START Records supplied

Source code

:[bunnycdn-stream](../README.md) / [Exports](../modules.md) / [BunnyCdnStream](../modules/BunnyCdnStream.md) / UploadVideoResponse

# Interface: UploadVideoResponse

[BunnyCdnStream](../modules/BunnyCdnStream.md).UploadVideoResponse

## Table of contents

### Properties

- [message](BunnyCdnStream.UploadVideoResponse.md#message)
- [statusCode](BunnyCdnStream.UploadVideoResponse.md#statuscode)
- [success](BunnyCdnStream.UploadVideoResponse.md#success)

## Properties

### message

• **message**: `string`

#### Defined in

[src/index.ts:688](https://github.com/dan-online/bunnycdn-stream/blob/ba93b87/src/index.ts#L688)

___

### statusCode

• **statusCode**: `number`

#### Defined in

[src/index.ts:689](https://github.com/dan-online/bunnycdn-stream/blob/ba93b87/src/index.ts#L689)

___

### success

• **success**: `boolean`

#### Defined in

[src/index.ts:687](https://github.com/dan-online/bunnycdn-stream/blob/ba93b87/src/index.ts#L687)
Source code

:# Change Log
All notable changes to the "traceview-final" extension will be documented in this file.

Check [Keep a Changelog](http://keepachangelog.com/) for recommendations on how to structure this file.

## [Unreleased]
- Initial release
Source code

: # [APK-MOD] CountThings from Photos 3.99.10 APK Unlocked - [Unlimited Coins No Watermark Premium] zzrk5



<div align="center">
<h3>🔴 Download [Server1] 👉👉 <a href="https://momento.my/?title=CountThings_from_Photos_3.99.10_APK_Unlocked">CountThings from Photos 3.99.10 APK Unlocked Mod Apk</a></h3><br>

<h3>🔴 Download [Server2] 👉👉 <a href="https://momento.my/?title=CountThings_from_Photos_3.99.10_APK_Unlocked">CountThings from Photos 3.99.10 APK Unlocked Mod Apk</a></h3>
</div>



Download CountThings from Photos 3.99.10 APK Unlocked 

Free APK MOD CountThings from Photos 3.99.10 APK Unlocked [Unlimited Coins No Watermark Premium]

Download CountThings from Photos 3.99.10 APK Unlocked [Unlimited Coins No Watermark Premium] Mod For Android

END Records supplied

How many lines in these records hold the string "index"? Reply with the number alone.

[Response for this exercise]:
3